On Conventions. (and Twitter)

Soxfest just wrapped up in these parts and a few interesting nuggets emerged, mostly about the possibility of Jim Thome coming back to the South Side. I for one would like the move. I think anything done in sports (and pretty much any other area of life) done “by committee” is doomed to failure. As a matter of fact, a man I greatly admire, Charles Ping former president of Ohio University, said his personal vision of Hell was an eternity of committee meetings. So Thome coming back to take half or more DH at bats seems good. The whole notion of “clogging the bases” is about as silly a bit of reasoning you will ever find. Clogged bases means there are people on base and a team needs people on base to score.

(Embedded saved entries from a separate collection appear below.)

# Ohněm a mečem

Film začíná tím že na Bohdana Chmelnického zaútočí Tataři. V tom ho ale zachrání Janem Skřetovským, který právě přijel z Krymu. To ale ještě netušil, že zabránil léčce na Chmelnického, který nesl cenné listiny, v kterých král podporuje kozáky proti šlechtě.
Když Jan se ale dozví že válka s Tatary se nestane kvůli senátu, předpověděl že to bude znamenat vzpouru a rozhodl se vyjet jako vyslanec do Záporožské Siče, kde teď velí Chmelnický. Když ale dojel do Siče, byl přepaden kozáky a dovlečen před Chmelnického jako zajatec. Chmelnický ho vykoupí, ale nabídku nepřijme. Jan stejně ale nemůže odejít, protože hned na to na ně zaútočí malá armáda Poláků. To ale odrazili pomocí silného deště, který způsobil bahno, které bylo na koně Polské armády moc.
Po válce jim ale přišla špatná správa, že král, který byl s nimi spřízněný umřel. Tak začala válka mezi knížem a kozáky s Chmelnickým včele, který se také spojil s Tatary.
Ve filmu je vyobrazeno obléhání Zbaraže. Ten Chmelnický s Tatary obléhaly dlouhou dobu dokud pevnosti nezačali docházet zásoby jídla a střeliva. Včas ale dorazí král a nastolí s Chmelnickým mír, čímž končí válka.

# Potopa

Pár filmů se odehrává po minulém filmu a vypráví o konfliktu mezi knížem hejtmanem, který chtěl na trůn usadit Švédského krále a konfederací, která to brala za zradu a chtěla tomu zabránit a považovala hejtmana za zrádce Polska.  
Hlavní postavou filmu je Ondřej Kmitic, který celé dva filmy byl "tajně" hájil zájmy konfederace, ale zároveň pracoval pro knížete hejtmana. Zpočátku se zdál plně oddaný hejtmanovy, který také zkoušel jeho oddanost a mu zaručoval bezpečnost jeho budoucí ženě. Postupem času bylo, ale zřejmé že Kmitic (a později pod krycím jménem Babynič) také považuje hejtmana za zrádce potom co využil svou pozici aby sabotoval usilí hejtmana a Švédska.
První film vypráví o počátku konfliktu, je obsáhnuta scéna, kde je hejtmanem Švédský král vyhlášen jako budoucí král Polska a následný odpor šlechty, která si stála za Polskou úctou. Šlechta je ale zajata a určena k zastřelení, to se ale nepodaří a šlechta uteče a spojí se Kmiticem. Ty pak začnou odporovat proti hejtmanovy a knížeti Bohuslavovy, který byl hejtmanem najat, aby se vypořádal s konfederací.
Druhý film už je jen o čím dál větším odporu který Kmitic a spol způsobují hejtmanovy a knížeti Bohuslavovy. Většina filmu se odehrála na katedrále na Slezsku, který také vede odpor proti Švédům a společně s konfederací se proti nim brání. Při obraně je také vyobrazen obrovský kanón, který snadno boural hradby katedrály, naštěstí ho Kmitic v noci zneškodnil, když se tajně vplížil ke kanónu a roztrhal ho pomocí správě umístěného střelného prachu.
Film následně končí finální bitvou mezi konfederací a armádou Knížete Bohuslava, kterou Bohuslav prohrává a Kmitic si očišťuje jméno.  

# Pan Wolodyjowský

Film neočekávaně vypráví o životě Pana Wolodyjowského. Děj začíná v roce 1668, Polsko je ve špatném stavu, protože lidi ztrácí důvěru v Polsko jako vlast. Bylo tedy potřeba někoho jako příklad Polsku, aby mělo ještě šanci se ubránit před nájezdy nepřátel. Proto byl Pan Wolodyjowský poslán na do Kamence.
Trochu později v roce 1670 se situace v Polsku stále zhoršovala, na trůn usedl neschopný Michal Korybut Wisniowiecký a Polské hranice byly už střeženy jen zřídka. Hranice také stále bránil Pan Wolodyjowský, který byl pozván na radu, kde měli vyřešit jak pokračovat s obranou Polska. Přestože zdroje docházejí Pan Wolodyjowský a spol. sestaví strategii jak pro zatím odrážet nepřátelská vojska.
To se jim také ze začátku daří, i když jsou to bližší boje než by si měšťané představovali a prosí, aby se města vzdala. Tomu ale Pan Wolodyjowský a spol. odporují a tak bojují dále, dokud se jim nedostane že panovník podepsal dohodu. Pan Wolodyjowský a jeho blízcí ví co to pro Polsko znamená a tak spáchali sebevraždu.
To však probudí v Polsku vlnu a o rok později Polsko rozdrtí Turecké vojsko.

I got most of my Soxfest information via Twitter (more on that in a second) because I just can’t do conventions. I just find the overzealousness of them to be a little disturbing, to downright frightening. The frenzied cheering, running for autographs and waiting in line to meet someone who probably isn’t that interesting to talk to is outside of my idea of fun. This does come from some first hand and really close second hand observations. I worked at a café during my graduate career across the street from a hotel that hosted various conventions. The two that standout are the Trek and X-files conventions. Oh my GOD. All that you picture is true (except I did not see any Klingons!)

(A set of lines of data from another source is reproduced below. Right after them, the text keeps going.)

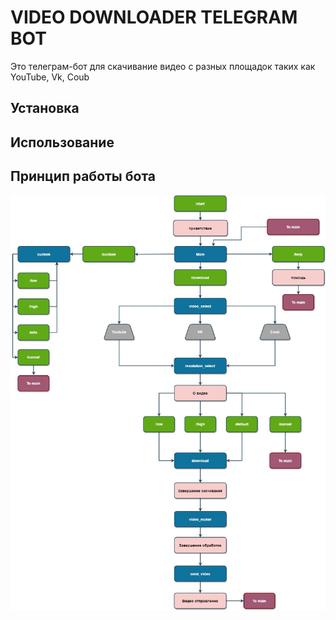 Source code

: # VIDEO DOWNLOADER TELEGRAM BOT

Это телеграм-бот для скачивание видео с разных площадок таких как YouTube, Vk, Coub

## Установка


## Использование


## Принцип работы бота
![Diagram](images/tg_bot_diagram.jpg)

The absolute proof that conventions are for the insane, however, was the two years I worked the Cubs Convention as security. Part of it was meeting the players. The older guys were ok, but the GM at the time was a total turd and Steve Traschel used the line, “do you know who I am?” classy, no? A special pity is reserved for Harry Carry who had no idea where he was (possibly who he was) but was literally led out to the stage, gave a banal rah-rah speech, and then was led off the stage to an elevator never to be seen for the rest of the weekend. The fact that fans still went crazy for him was just sad. Also, this was the late 1990s, not to put to fine a point on it, but the Cubs SUCKED. I mean in January it was already apparent they would suck and yet people went crazy and talked about how this was “the year.” Finally there was the stereotypical running over a child to get an autograph from some marginal player that was their hero growing up. So, I can’t do the convention thing, even though I do feel a slight pull, especially because my son wants to meet Gordon Beckham. Perhaps I’ll bite the bullet next year.

Speaking of Twitter, I didn’t attend Soxfest, but was well aware of its goings on because of all the traffic. I also didn’t watch a lick of the NFL Championships but was kept reasonably informed about all of the big moments in each game. Not only that, it was very entertaining to get so much good humor regarding the NFL broadcasts. Those Soxfest folks didn’t seem to like any of my jokes.